What you will do:
Keep each line of the material that includes "most", and leave out the rest.

Records supplied:
########

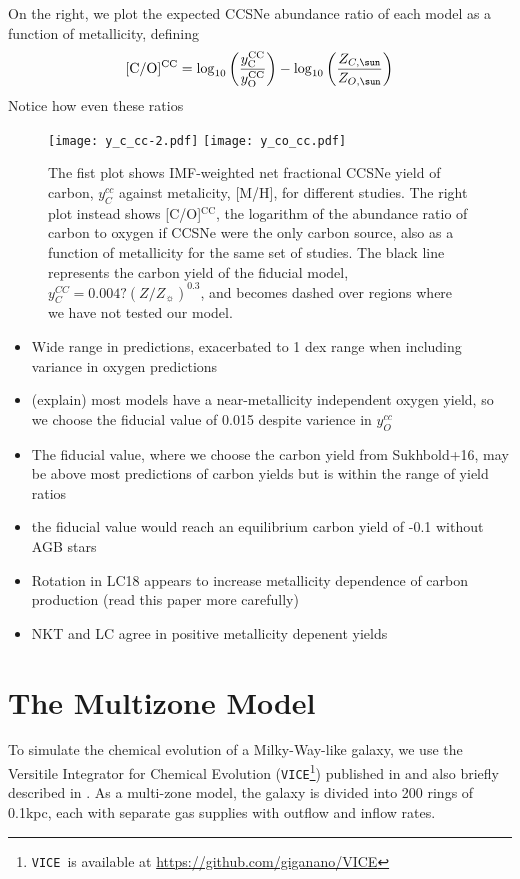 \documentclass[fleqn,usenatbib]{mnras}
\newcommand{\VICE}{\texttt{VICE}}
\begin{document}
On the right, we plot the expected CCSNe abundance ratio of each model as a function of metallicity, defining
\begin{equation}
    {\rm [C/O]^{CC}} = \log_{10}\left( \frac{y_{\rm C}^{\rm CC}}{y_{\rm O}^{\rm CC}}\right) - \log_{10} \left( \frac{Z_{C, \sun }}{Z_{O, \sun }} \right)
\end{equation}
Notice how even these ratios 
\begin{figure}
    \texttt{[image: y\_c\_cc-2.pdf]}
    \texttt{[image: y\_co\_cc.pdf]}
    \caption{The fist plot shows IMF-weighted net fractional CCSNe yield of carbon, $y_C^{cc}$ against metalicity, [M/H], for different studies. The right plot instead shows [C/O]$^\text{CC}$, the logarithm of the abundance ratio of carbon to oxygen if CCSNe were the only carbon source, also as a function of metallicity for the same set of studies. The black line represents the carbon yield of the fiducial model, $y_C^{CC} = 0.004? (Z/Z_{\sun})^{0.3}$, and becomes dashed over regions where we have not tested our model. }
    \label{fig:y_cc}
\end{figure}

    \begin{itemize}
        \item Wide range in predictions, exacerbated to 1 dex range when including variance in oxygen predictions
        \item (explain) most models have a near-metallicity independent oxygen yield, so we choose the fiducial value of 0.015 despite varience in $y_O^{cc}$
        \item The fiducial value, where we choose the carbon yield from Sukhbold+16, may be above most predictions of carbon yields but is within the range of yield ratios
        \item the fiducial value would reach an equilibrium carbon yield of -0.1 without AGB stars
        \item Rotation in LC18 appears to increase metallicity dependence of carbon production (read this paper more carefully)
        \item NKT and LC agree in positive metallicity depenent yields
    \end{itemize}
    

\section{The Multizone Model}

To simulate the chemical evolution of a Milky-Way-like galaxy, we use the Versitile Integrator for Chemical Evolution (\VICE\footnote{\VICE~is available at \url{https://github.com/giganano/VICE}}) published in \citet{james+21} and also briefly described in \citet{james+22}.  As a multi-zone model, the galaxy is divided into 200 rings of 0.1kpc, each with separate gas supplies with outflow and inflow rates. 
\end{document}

########

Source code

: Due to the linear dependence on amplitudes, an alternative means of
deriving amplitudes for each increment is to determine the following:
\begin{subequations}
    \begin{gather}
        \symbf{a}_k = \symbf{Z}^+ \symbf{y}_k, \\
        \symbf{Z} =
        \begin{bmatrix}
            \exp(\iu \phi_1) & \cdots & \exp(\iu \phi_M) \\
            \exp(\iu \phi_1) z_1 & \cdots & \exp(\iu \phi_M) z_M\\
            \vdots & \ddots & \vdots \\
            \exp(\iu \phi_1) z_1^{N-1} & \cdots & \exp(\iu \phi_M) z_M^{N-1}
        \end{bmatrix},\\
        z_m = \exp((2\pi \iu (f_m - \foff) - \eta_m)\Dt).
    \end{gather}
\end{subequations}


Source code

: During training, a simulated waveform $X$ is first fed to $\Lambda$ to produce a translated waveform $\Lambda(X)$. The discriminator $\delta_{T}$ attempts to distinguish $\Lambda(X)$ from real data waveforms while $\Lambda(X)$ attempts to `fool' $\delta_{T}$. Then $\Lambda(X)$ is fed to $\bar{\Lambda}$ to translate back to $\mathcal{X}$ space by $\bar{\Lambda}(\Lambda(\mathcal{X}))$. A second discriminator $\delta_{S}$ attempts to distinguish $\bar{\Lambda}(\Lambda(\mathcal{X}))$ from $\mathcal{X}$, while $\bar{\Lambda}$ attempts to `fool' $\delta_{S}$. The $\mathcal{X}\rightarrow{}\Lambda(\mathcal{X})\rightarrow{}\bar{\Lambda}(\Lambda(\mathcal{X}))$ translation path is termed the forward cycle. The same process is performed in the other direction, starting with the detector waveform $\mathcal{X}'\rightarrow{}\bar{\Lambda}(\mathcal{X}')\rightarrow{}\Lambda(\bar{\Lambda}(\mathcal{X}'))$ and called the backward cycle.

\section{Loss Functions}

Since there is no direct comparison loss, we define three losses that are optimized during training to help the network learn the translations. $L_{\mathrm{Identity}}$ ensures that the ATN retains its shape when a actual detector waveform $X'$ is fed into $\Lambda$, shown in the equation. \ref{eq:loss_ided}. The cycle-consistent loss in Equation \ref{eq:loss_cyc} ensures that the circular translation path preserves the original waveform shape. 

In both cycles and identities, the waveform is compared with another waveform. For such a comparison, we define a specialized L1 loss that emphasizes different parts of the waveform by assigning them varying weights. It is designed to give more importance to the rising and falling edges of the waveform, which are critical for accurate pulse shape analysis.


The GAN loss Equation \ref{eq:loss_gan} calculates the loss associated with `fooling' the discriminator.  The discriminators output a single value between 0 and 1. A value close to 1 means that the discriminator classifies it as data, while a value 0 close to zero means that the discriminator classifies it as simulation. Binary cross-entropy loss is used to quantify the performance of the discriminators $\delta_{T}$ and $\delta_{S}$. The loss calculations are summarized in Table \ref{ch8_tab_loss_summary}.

########

Result below:
        \item (explain) most models have a near-metallicity independent oxygen yield, so we choose the fiducial value of 0.015 despite varience in $y_O^{cc}$
        \item The fiducial value, where we choose the carbon yield from Sukhbold+16, may be above most predictions of carbon yields but is within the range of yield ratios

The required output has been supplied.